BEGIN Data for this task
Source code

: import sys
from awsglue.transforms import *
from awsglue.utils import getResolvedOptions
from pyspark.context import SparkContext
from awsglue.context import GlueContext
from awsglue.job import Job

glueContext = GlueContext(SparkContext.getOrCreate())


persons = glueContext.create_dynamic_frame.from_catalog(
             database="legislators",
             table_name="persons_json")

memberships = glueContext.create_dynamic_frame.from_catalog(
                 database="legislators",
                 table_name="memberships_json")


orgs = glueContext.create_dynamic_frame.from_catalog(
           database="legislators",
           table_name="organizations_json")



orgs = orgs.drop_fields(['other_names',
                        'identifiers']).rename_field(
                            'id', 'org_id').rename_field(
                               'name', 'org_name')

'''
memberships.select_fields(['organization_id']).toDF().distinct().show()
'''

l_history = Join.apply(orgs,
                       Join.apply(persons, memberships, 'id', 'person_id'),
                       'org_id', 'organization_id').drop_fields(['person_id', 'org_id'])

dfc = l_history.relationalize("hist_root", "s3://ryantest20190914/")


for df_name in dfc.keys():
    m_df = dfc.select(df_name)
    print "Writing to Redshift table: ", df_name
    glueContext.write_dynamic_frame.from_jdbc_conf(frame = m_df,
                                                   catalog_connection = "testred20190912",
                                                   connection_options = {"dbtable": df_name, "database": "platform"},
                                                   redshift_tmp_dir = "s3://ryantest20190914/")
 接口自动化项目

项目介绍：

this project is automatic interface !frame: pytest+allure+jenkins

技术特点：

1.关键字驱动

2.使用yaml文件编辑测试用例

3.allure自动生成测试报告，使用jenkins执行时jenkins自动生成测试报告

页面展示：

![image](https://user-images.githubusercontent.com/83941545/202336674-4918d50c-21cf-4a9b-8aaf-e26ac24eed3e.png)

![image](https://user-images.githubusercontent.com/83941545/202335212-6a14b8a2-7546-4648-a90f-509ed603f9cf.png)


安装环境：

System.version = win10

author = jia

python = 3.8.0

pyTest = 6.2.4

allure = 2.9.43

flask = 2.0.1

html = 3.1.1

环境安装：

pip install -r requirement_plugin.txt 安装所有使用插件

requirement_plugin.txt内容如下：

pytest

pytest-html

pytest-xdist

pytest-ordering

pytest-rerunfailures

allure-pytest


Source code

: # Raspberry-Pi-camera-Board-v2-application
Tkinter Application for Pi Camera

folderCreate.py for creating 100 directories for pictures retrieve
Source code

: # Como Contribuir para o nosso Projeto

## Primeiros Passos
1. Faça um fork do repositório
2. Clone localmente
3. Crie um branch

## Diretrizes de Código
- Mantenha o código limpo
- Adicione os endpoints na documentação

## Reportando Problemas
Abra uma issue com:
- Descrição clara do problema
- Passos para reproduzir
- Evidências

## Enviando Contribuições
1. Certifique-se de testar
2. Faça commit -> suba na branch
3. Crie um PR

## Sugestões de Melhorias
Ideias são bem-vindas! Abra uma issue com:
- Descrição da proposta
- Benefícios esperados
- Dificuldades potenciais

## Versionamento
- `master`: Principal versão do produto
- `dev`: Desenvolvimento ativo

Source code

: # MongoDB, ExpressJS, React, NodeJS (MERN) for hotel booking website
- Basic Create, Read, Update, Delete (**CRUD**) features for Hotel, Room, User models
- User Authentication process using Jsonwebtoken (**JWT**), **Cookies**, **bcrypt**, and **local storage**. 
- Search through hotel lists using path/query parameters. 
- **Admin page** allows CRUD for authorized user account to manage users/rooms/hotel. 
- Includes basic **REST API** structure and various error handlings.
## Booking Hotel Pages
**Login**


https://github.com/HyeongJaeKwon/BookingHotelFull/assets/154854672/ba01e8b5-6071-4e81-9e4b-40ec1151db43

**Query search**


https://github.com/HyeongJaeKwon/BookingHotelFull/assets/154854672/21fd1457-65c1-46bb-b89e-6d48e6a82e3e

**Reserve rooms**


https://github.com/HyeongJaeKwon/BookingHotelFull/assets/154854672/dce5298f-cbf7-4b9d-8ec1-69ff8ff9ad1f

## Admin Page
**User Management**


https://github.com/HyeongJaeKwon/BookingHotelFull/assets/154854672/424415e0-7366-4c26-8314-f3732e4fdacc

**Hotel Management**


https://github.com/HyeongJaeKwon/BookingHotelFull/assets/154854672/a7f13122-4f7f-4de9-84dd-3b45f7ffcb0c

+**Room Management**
END Data for this task
Task requirements
From the first line of the data above to the line holding "pip install -r", reproduce each line exactly; emit no other lines.

Solution for this task
Source code

: import sys
from awsglue.transforms import *
from awsglue.utils import getResolvedOptions
from pyspark.context import SparkContext
from awsglue.context import GlueContext
from awsglue.job import Job

glueContext = GlueContext(SparkContext.getOrCreate())


persons = glueContext.create_dynamic_frame.from_catalog(
             database="legislators",
             table_name="persons_json")

memberships = glueContext.create_dynamic_frame.from_catalog(
                 database="legislators",
                 table_name="memberships_json")


orgs = glueContext.create_dynamic_frame.from_catalog(
           database="legislators",
           table_name="organizations_json")



orgs = orgs.drop_fields(['other_names',
                        'identifiers']).rename_field(
                            'id', 'org_id').rename_field(
                               'name', 'org_name')

'''
memberships.select_fields(['organization_id']).toDF().distinct().show()
'''

l_history = Join.apply(orgs,
                       Join.apply(persons, memberships, 'id', 'person_id'),
                       'org_id', 'organization_id').drop_fields(['person_id', 'org_id'])

dfc = l_history.relationalize("hist_root", "s3://ryantest20190914/")


for df_name in dfc.keys():
    m_df = dfc.select(df_name)
    print "Writing to Redshift table: ", df_name
    glueContext.write_dynamic_frame.from_jdbc_conf(frame = m_df,
                                                   catalog_connection = "testred20190912",
                                                   connection_options = {"dbtable": df_name, "database": "platform"},
                                                   redshift_tmp_dir = "s3://ryantest20190914/")
 接口自动化项目

项目介绍：

this project is automatic interface !frame: pytest+allure+jenkins

技术特点：

1.关键字驱动

2.使用yaml文件编辑测试用例

3.allure自动生成测试报告，使用jenkins执行时jenkins自动生成测试报告

页面展示：

![image](https://user-images.githubusercontent.com/83941545/202336674-4918d50c-21cf-4a9b-8aaf-e26ac24eed3e.png)

![image](https://user-images.githubusercontent.com/83941545/202335212-6a14b8a2-7546-4648-a90f-509ed603f9cf.png)


安装环境：

System.version = win10

author = jia

python = 3.8.0

pyTest = 6.2.4

allure = 2.9.43

flask = 2.0.1

html = 3.1.1

环境安装：

pip install -r requirement_plugin.txt 安装所有使用插件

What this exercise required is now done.